DPRD NTT Minta PUPR Perketat Pengawasan Proyek di Akhir Tahun

oleh -1689 Dilihat
Sekertaris Komisi IV DPRD NTT, Ana Waha Kolin. (Foto Hiro)

Suarantt.id, Kupang-Sekretaris Komisi IV DPRD Provinsi NTT, Ana Waha Kolin, menegaskan bahwa proyek-proyek pemerintah, khususnya yang berjalan menjelang akhir tahun, harus diselesaikan tepat waktu sesuai kontrak kerja. Hal itu disampaikannya saat menyoroti berbagai persoalan keterlambatan pekerjaan fisik yang kerap terjadi di lapangan.

Menurut Ana, banyak proyek infrastruktur seperti jalan, jembatan, dan irigasi yang seharusnya rampung pada tanggal yang telah ditentukan dalam kontrak, namun kenyataannya masih ditemukan pekerjaan yang molor. Keterlambatan tersebut, katanya, berdampak langsung pada masyarakat sebagai penerima manfaat.

“Kami sangat mengharapkan pengawasan yang ketat dan perhatian ekstra terhadap proyek-proyek yang ditenderkan menjelang akhir tahun. Jika proyek tidak selesai tepat waktu, masyarakat yang dikorbankan,” tegasnya kepada wartawan pada Rabu, 10 Desember 2025.

Wanti-wanti Soal PHO dan Pengawasan Dinas PUPR

Ana juga mengingatkan agar Dinas PUPR sebagai pemilik program memperkuat pengawasan lapangan, mengingat pernah terjadi persoalan terkait Provisional Hand Over (PHO) yang membuat sejumlah pegawai bermasalah secara hukum.
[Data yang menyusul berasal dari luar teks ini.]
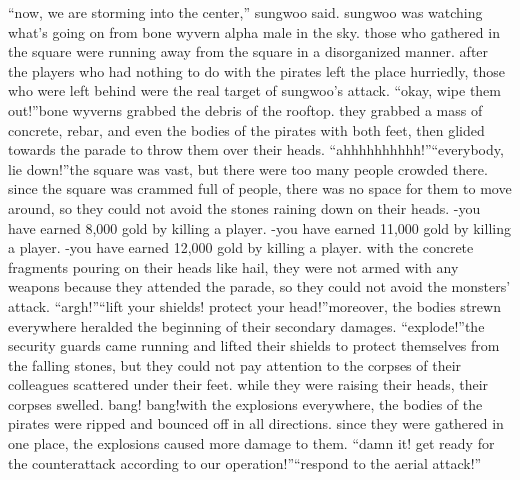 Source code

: “now, we are storming into the center,” sungwoo said.
sungwoo was watching what’s going on from bone wyvern alpha male in the sky.
those who gathered in the square were running away from the square in a disorganized manner.
 after the players who had nothing to do with the pirates left the place hurriedly, those who were left behind were the real target of sungwoo’s attack.
“okay, wipe them out!”bone wyverns grabbed the debris of the rooftop.
 they grabbed a mass of concrete, rebar, and even the bodies of the pirates with both feet, then glided towards the parade to throw them over their heads.
“ahhhhhhhhhh!”“everybody, lie down!”the square was vast, but there were too many people crowded there.
 since the square was crammed full of people, there was no space for them to move around, so they could not avoid the stones raining down on their heads.
-you have earned 8,000 gold by killing a player.
-you have earned 11,000 gold by killing a player.
-you have earned 12,000 gold by killing a player.
with the concrete fragments pouring on their heads like hail, they were not armed with any weapons because they attended the parade, so they could not avoid the monsters’ attack.
“argh!”“lift your shields! protect your head!”moreover, the bodies strewn everywhere heralded the beginning of their secondary damages.
“explode!”the security guards came running and lifted their shields to protect themselves from the falling stones, but they could not pay attention to the corpses of their colleagues scattered under their feet.
 while they were raising their heads, their corpses swelled.
bang! bang!with the explosions everywhere, the bodies of the pirates were ripped and bounced off in all directions.
 since they were gathered in one place, the explosions caused more damage to them.
“damn it! get ready for the counterattack according to our operation!”“respond to the aerial attack!”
“Kita tidak boleh main-main. Ada cerita teman-teman PUPR yang terkendala persoalan PHO dan akhirnya membawa mereka ke hotel prodeo. Kami sebagai mitra tidak mengharapkan hal itu terjadi lagi,” ujar Politisi PKB NTT ini.

Ana menegaskan bahwa seluruh proses proyek harus dilihat secara total dan tidak boleh dianggap sepele, sebab berkaitan langsung dengan kesejahteraan masyarakat.
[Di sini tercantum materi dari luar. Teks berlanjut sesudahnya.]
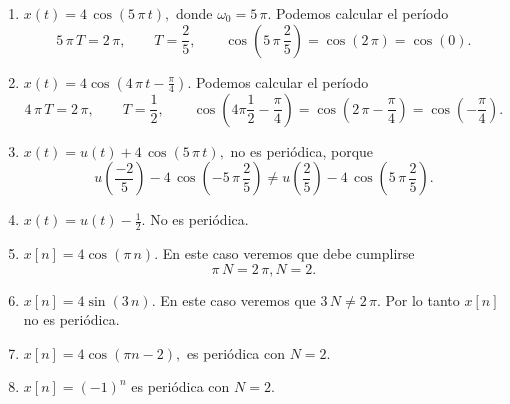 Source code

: \begin{enumerate}
\item  $x\left( t\right) = 4 \, \cos \left( 5 \, \pi \, t\right),$ donde $\omega_{0} = 5 \, \pi$.
Podemos calcular el período
\begin{equation}
    5 \, \pi \, T= 2 \, \pi , \qquad T=\frac{2}{5}, \qquad \cos \left( 5 \, \pi \, \frac{2}{5}\right) = 
    \cos \left( 2 \, \pi \right) = \cos \left( 0\right) .
\end{equation}

\item  $x\left( t\right) =4\cos \left( 4 \, \pi \, t-\frac{\pi }{4}\right).$ Podemos calcular el período
\begin{equation}
    4 \, \pi \, T= 2 \, \pi , \qquad T=\frac{1}{2}, \qquad \cos \left( 4\pi \frac{1}{2} - \frac{\pi}{4}\right) = 
    \cos \left( 2 \, \pi - \frac{\pi}{4}\right) = \cos \left( -\frac{\pi}{4}\right) .
\end{equation}

\item  $x\left( t\right) =u\left( t\right) +4 \, \cos \left( 5 \, \pi \, t\right),$ 
no es periódica, porque 
\begin{equation}
u\left(\frac{-2}{5}\right) - 4 \, \cos \left(-5 \, \pi \, \frac{2}{5}\right) \neq u\left(\frac{2}{5}\right) - 4 \, \cos \left(5 \, \pi \, \frac{2}{5}\right). 
\end{equation}


\item  $x\left( t\right) =u\left( t\right) -\frac{1}{2}.$ No es periódica.

\item  $x\left[ n\right] =4\cos \left( \pi \, n\right).$ En este caso veremos que debe cumplirse 
\begin{equation}
\pi \, N=2 \, \pi , N=2.
\end{equation}

\item  $x\left[ n\right] =4\sin \left( 3 \, n\right).$ En  este caso veremos que $3 \, N \neq 2 \, \pi$. Por lo tanto $x[n]$ no es periódica.

\item  $x\left[ n\right] =4\cos \left( \pi n-2\right),$ es periódica con $N = 2$.

\item  $x\left[ n\right] =\left( -1\right) ^{n}$ es periódica con $N = 2$.

\end{enumerate}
Keluhan Tender Menjelang Musim Hujan

Dalam Rapat Dengar Pendapat (RDP) sebelumnya, Komisi IV juga telah meminta agar proses tender tidak dilakukan menjelang akhir tahun atau saat memasuki musim hujan. Pola tender yang terlambat disebut sering menghasilkan pekerjaan yang tidak berkualitas karena dikerjakan secara terburu-buru.

BACA JUGA:  Dewan Desak Gubenur NTT Cari Format Baru Selamatkan 9.000 ASN PPPK

“Ada kendala karena kadang-kadang mereka menyesuaikan anggaran. Tiba-tiba ada instruksi efisiensi dari pusat, atau regulasi baru yang harus diterbitkan. Kita pahami, tetapi regulasi itu tidak selalu cocok diterapkan di NTT yang geografisnya sangat menantang,” lanjut Ana.

Ia menambahkan, Komisi IV siap melakukan advokasi agar regulasi yang diterapkan di daerah dapat disesuaikan dengan kondisi topografi NTT yang tidak selalu kompatibel dengan kebijakan nasional.

Soroti Perencanaan Amburadul

Ana juga menyinggung persoalan perencanaan yang tidak matang di beberapa dinas teknis. Ia memberikan contoh adanya ketidaksesuaian antara pagu anggaran yang besar dengan volume pekerjaan yang justru sangat kecil.

“Pagu APBD untuk salah satu ruas jalan itu 1,5 miliar lebih, tetapi volume pekerjaan berkurang. Saya tanya kenapa bisa begitu? Menurut saya, angka itu tidak masuk akal. Perencanaan tidak boleh abu-abu, harus terintegrasi dan benar-benar sesuai kondisi lapangan,” tegasnya.

Ia menilai perencanaan tidak boleh hanya dibuat dari balik meja dengan software atau perhitungan digital, tetapi harus turun langsung melihat realita di lapangan.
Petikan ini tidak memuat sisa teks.